(Work instruction)
Your task is to find every line of the data that holds the string "includegraphics" and copy it.

** Opening Data extracts block **

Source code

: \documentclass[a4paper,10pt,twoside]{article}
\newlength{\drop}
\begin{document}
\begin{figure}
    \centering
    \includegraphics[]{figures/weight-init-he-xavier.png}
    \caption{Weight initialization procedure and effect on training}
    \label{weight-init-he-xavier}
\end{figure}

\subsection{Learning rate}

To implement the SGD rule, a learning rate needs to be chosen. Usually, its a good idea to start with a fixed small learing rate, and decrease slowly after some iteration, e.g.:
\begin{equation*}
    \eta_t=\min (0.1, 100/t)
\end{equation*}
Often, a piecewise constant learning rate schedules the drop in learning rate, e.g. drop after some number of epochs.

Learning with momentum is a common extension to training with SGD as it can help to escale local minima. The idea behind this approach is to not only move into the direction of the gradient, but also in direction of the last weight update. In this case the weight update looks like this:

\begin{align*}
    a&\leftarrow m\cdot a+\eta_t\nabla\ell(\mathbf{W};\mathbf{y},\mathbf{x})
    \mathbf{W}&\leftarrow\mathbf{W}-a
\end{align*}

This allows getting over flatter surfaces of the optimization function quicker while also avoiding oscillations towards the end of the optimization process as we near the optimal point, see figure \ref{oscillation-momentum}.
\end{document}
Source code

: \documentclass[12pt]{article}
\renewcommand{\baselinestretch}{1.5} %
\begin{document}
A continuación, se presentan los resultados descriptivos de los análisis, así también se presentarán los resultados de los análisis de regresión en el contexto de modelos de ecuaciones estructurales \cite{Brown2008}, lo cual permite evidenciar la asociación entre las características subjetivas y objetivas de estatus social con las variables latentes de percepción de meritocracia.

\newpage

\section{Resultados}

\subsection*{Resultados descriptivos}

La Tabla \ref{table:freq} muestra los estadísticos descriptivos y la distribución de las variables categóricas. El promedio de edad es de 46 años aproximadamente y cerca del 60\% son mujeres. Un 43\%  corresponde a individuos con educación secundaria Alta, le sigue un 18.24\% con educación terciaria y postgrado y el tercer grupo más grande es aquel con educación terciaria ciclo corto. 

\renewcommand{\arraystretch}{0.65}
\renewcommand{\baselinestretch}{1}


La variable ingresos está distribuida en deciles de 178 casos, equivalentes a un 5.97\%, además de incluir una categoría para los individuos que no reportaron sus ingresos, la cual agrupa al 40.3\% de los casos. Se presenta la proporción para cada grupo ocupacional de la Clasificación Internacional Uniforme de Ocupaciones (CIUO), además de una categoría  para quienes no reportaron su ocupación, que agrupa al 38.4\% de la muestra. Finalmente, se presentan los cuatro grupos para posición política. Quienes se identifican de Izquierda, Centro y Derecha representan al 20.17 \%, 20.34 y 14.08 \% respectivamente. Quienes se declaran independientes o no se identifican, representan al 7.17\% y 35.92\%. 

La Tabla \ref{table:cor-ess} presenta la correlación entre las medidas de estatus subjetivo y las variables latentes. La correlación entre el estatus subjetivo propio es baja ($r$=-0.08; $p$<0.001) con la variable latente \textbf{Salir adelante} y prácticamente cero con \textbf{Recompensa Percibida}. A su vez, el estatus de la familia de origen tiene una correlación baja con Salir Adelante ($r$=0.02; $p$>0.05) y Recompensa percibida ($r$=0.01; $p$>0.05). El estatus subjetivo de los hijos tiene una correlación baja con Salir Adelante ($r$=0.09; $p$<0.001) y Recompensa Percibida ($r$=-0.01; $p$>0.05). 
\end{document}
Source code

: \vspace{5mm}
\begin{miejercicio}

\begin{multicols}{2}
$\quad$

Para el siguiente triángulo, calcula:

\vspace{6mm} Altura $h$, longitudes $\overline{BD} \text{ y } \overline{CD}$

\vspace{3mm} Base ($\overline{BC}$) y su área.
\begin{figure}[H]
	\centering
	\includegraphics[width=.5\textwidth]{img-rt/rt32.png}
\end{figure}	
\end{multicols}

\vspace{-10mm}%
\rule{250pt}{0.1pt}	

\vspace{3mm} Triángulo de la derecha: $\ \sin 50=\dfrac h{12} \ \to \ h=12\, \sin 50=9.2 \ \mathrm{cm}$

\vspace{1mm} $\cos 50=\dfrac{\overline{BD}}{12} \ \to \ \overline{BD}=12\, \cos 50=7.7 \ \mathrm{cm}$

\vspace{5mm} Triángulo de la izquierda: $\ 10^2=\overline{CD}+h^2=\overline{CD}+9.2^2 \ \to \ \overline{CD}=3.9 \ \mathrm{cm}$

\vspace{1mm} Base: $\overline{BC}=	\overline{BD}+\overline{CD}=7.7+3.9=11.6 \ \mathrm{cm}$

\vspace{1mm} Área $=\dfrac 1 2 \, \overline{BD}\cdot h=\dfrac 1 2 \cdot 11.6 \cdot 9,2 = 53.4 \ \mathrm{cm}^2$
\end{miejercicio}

** Closing Data extracts block **

(Task output)
    \includegraphics[]{figures/weight-init-he-xavier.png}
	\includegraphics[width=.5\textwidth]{img-rt/rt32.png}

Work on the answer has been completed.